### Problem requirements
Give the entries again, precisely as they were written.

### Task inputs

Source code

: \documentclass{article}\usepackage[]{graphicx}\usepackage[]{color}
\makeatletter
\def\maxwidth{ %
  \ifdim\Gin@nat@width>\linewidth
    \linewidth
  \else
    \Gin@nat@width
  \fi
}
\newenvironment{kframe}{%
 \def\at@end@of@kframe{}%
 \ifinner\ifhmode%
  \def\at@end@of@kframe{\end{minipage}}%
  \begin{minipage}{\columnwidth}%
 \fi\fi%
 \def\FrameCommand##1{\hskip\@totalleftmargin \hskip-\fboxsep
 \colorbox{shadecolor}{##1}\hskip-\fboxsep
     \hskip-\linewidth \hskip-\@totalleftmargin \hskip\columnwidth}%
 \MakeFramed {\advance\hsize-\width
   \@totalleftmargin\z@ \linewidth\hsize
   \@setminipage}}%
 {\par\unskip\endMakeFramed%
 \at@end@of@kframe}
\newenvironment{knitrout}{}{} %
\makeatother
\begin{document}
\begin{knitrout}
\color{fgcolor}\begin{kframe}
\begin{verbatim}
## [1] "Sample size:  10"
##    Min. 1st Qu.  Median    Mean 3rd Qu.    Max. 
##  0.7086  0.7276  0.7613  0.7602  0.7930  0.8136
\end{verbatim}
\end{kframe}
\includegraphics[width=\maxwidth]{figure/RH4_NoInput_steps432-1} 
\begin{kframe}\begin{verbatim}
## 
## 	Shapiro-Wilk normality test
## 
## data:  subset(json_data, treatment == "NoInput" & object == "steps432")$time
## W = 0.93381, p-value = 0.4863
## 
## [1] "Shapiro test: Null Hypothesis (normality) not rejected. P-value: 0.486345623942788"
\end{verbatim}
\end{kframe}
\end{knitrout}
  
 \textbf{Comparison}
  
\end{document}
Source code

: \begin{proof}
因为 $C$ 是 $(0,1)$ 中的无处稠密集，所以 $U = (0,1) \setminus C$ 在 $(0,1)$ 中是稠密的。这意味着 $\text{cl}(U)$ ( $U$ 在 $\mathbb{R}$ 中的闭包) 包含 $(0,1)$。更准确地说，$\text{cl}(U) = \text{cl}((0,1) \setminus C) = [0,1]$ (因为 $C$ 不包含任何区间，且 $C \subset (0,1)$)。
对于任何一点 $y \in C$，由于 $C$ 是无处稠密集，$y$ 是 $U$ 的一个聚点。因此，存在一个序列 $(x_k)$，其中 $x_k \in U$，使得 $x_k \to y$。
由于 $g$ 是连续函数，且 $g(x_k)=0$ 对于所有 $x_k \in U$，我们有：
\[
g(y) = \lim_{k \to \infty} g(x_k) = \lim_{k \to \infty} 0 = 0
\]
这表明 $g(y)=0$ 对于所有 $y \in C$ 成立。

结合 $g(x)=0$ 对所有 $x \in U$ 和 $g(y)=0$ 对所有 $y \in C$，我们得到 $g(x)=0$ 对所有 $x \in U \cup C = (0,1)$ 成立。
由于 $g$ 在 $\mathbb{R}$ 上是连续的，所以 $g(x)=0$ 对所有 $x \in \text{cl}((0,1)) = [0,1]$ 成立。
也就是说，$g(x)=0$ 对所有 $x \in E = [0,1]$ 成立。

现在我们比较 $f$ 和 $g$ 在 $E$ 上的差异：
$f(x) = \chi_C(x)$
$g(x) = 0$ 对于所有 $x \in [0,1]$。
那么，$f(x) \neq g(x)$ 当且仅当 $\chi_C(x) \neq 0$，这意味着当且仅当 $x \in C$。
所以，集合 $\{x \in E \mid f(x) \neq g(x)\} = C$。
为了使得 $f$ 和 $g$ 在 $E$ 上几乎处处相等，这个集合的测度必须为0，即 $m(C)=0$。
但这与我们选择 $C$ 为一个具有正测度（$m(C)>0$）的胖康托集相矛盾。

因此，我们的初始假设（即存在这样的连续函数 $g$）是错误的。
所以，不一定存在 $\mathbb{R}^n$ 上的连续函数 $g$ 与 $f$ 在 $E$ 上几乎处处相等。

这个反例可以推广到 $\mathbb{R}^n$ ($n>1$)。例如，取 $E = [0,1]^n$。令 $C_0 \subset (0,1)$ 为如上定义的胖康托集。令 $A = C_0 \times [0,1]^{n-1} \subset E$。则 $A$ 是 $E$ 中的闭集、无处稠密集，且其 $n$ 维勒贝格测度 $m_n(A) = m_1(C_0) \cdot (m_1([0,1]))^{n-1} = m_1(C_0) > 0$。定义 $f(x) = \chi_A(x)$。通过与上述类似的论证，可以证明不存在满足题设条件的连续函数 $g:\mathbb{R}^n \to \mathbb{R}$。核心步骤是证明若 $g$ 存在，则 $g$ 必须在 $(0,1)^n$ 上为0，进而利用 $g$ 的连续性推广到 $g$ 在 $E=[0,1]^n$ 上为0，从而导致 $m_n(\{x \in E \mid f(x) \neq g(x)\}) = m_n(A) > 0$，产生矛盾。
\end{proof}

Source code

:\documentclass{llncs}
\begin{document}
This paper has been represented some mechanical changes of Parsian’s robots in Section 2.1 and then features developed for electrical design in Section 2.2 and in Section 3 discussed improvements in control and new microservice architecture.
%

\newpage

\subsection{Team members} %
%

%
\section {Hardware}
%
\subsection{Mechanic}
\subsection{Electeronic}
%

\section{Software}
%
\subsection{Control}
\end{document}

### Reply to the task
Source code

: \documentclass{article}\usepackage[]{graphicx}\usepackage[]{color}
\makeatletter
\def\maxwidth{ %
  \ifdim\Gin@nat@width>\linewidth
    \linewidth
  \else
    \Gin@nat@width
  \fi
}
\newenvironment{kframe}{%
 \def\at@end@of@kframe{}%
 \ifinner\ifhmode%
  \def\at@end@of@kframe{\end{minipage}}%
  \begin{minipage}{\columnwidth}%
 \fi\fi%
 \def\FrameCommand##1{\hskip\@totalleftmargin \hskip-\fboxsep
 \colorbox{shadecolor}{##1}\hskip-\fboxsep
     \hskip-\linewidth \hskip-\@totalleftmargin \hskip\columnwidth}%
 \MakeFramed {\advance\hsize-\width
   \@totalleftmargin\z@ \linewidth\hsize
   \@setminipage}}%
 {\par\unskip\endMakeFramed%
 \at@end@of@kframe}
\newenvironment{knitrout}{}{} %
\makeatother
\begin{document}
\begin{knitrout}
\color{fgcolor}\begin{kframe}
\begin{verbatim}
## [1] "Sample size:  10"
##    Min. 1st Qu.  Median    Mean 3rd Qu.    Max. 
##  0.7086  0.7276  0.7613  0.7602  0.7930  0.8136
\end{verbatim}
\end{kframe}
\includegraphics[width=\maxwidth]{figure/RH4_NoInput_steps432-1} 
\begin{kframe}\begin{verbatim}
## 
## 	Shapiro-Wilk normality test
## 
## data:  subset(json_data, treatment == "NoInput" & object == "steps432")$time
## W = 0.93381, p-value = 0.4863
## 
## [1] "Shapiro test: Null Hypothesis (normality) not rejected. P-value: 0.486345623942788"
\end{verbatim}
\end{kframe}
\end{knitrout}
  
 \textbf{Comparison}
  
\end{document}
Source code

: \begin{proof}
因为 $C$ 是 $(0,1)$ 中的无处稠密集，所以 $U = (0,1) \setminus C$ 在 $(0,1)$ 中是稠密的。这意味着 $\text{cl}(U)$ ( $U$ 在 $\mathbb{R}$ 中的闭包) 包含 $(0,1)$。更准确地说，$\text{cl}(U) = \text{cl}((0,1) \setminus C) = [0,1]$ (因为 $C$ 不包含任何区间，且 $C \subset (0,1)$)。
对于任何一点 $y \in C$，由于 $C$ 是无处稠密集，$y$ 是 $U$ 的一个聚点。因此，存在一个序列 $(x_k)$，其中 $x_k \in U$，使得 $x_k \to y$。
由于 $g$ 是连续函数，且 $g(x_k)=0$ 对于所有 $x_k \in U$，我们有：
\[
g(y) = \lim_{k \to \infty} g(x_k) = \lim_{k \to \infty} 0 = 0
\]
这表明 $g(y)=0$ 对于所有 $y \in C$ 成立。

结合 $g(x)=0$ 对所有 $x \in U$ 和 $g(y)=0$ 对所有 $y \in C$，我们得到 $g(x)=0$ 对所有 $x \in U \cup C = (0,1)$ 成立。
由于 $g$ 在 $\mathbb{R}$ 上是连续的，所以 $g(x)=0$ 对所有 $x \in \text{cl}((0,1)) = [0,1]$ 成立。
也就是说，$g(x)=0$ 对所有 $x \in E = [0,1]$ 成立。

现在我们比较 $f$ 和 $g$ 在 $E$ 上的差异：
$f(x) = \chi_C(x)$
$g(x) = 0$ 对于所有 $x \in [0,1]$。
那么，$f(x) \neq g(x)$ 当且仅当 $\chi_C(x) \neq 0$，这意味着当且仅当 $x \in C$。
所以，集合 $\{x \in E \mid f(x) \neq g(x)\} = C$。
为了使得 $f$ 和 $g$ 在 $E$ 上几乎处处相等，这个集合的测度必须为0，即 $m(C)=0$。
但这与我们选择 $C$ 为一个具有正测度（$m(C)>0$）的胖康托集相矛盾。

因此，我们的初始假设（即存在这样的连续函数 $g$）是错误的。
所以，不一定存在 $\mathbb{R}^n$ 上的连续函数 $g$ 与 $f$ 在 $E$ 上几乎处处相等。

这个反例可以推广到 $\mathbb{R}^n$ ($n>1$)。例如，取 $E = [0,1]^n$。令 $C_0 \subset (0,1)$ 为如上定义的胖康托集。令 $A = C_0 \times [0,1]^{n-1} \subset E$。则 $A$ 是 $E$ 中的闭集、无处稠密集，且其 $n$ 维勒贝格测度 $m_n(A) = m_1(C_0) \cdot (m_1([0,1]))^{n-1} = m_1(C_0) > 0$。定义 $f(x) = \chi_A(x)$。通过与上述类似的论证，可以证明不存在满足题设条件的连续函数 $g:\mathbb{R}^n \to \mathbb{R}$。核心步骤是证明若 $g$ 存在，则 $g$ 必须在 $(0,1)^n$ 上为0，进而利用 $g$ 的连续性推广到 $g$ 在 $E=[0,1]^n$ 上为0，从而导致 $m_n(\{x \in E \mid f(x) \neq g(x)\}) = m_n(A) > 0$，产生矛盾。
\end{proof}

Source code

:\documentclass{llncs}
\begin{document}
This paper has been represented some mechanical changes of Parsian’s robots in Section 2.1 and then features developed for electrical design in Section 2.2 and in Section 3 discussed improvements in control and new microservice architecture.
%

\newpage

\subsection{Team members} %
%

%
\section {Hardware}
%
\subsection{Mechanic}
\subsection{Electeronic}
%

\section{Software}
%
\subsection{Control}
\end{document}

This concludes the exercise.